What is Generative Design, Anyway?

Generative design is a design exploration technology available in Autodesk’s Fusion 360 that gives you the power to optimize for materials and manufacturing methods so you increase your productivity and focus on innovating. 

By inputting design parameters—such as materials, size, weight, strength, manufacturing methods, and cost constraints—the technology explores all combinations of a solution. This allows designers and engineers to simultaneously explore and validate hundreds or even thousands of design options. They can then filter through the solutions to select the outcomes that best meet their needs.

Generative design reduces materials, parts, and design times for industry. Another major benefit of generative design is part consolidation. When you can input goals and constraints and work with the computer to identify a solution that achieves those goals with a single part vs multiple, you are reducing labor and the time associated with cutting, placing, fixturing, welding and assembling.

Trends Driving Generative Design

Today, there are two trends in manufacturing that are making the timing of generative design technology commercially viable.

  1. Technology progression: 5-axis machines, composite layering, additive manufacturing processes, and other once considered “advanced manufacturing” methods are becoming as common as a Bridgeport. This paves the way to produce designs that would have been impossible or too expensive to produce just a few years ago.
  2. Hyper-connected state: Connectivity lets people send information quickly. Manufacturers want that same speed and ability to respond to business challenges. Previously it was common to stop what you are doing, go to the office, review a change order, approve it, and move forward. Today manufacturers want the same access to information on a mobile device so that they can make decisions in the time it takes to send a text.  

Technology that is in the market today was designed 20 or 30 years ago to solve the problems that were relevant 20 or 30 years ago. Today’s manufacturing technologies must account for technology progression, take advantage of a hyper-connected state, and empower teams of engineers to respond more quickly to customer demands. What does that mean? Autodesk’s software generates multiple solutions by utilizing the power of parallel cloud computing so that their users can use simulation tools to solve for more problems and begin to analyze the results more quickly. The faster engineers can do their jobs, the faster the gears turn, and the more competitive a business becomes.

Training for Generative Design

Generative design is available as part of a subscription to Autodesk Fusion 360, a CAD software package that many engineers are already familiar with. The software is easy to use, but the more knowledge the user has, the better the result.

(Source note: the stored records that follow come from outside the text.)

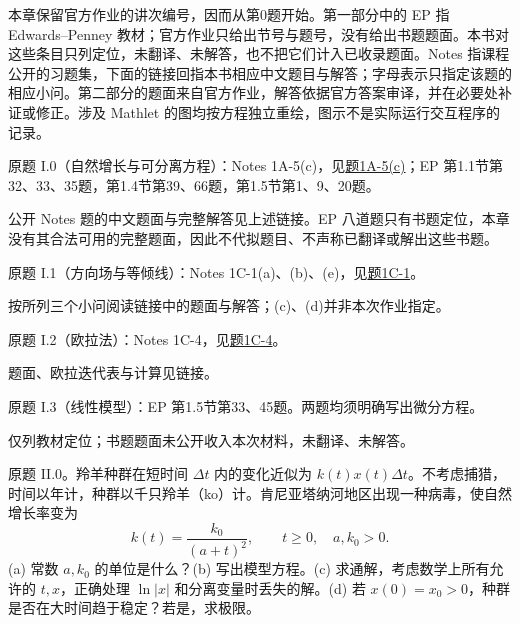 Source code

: \label{cw:ps1}
本章保留官方作业的讲次编号，因而从第0题开始。第一部分中的 EP 指 Edwards--Penney 教材；官方作业只给出节号与题号，没有给出书题题面。本书对这些条目只列定位，未翻译、未解答，也不把它们计入已收录题面。Notes 指课程公开的习题集，下面的链接回指本书相应中文题目与解答；字母表示只指定该题的相应小问。第二部分的题面来自官方作业，解答依据官方答案审译，并在必要处补证或修正。涉及 Mathlet 的图均按方程独立重绘，图示不是实际运行交互程序的记录。
\begin{exercise}\label{cw:ps1-I-0}
原题 I.0（自然增长与可分离方程）：Notes 1A-5(c)，见\hyperref[cw:bank-1A-5]{题1A-5(c)}；EP 第1.1节第32、33、35题，第1.4节第39、66题，第1.5节第1、9、20题。
\end{exercise}
\begin{solution}
公开 Notes 题的中文题面与完整解答见上述链接。EP 八道题只有书题定位，本章没有其合法可用的完整题面，因此不代拟题目、不声称已翻译或解出这些书题。
\end{solution}
\begin{exercise}\label{cw:ps1-I-1}
原题 I.1（方向场与等倾线）：Notes 1C-1(a)、(b)、(e)，见\hyperref[cw:bank-1C-1]{题1C-1}。
\end{exercise}
\begin{solution}按所列三个小问阅读链接中的题面与解答；(c)、(d)并非本次作业指定。\end{solution}
\begin{exercise}\label{cw:ps1-I-2}
原题 I.2（欧拉法）：Notes 1C-4，见\hyperref[cw:bank-1C-4]{题1C-4}。
\end{exercise}
\begin{solution}题面、欧拉迭代表与计算见链接。\end{solution}
\begin{exercise}\label{cw:ps1-I-3}
原题 I.3（线性模型）：EP 第1.5节第33、45题。两题均须明确写出微分方程。
\end{exercise}
\begin{solution}仅列教材定位；书题题面未公开收入本次材料，未翻译、未解答。\end{solution}
\begin{exercise}\label{cw:ps1-II-0}
原题 II.0。羚羊种群在短时间 $\Delta t$ 内的变化近似为 $k(t)x(t)\Delta t$。不考虑捕猎，时间以年计，种群以千只羚羊（ko）计。肯尼亚塔纳河地区出现一种病毒，使自然增长率变为
\[
 k(t)=\frac{k_0}{(a+t)^2},\qquad t\geq0,\quad a,k_0>0.
\]
(a) 常数 $a,k_0$ 的单位是什么？(b) 写出模型方程。(c) 求通解，考虑数学上所有允许的 $t,x$，正确处理 $\ln|x|$ 和分离变量时丢失的解。(d) 若 $x(0)=x_0>0$，种群是否在大时间趋于稳定？若是，求极限。
\end{exercise}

In manufacturing, time is a factor. Today, many engineers are doing the work of more than one person. Engineers find a solution, or a couple, and run with it. What generative design does is expose more potential solutions to a problem. This saves the engineer time and might present a solution they wouldn’t have otherwise considered. However, it is the engineer’s knowledge of available materials, supply chain availability, manufacturing process, their customers, etc. that will find the solution that will best fit the specific company and application.

When considering design optimization software, generative design should not be compared to or confused with topographical optimization (TO). TO reduces material that often will lightweight a part, but it doesn’t have the ability to consider multiple materials and manufacturing processes in multiple solves. Solutions that provide “process aware” results, meaning the results provided will be restricted to the manufacturing process(es) selected to evaluate as part of the solve. This perhaps the most significant difference between TO and generative design.

Generative design helps engineers explore more ideas in a shorter amount of time to find the best solution based on their expertise, which would not have worked a few years ago. The generative design functionality in Fusion 360 from Autodesk is an example of the new technology that will take manufacturing into the future.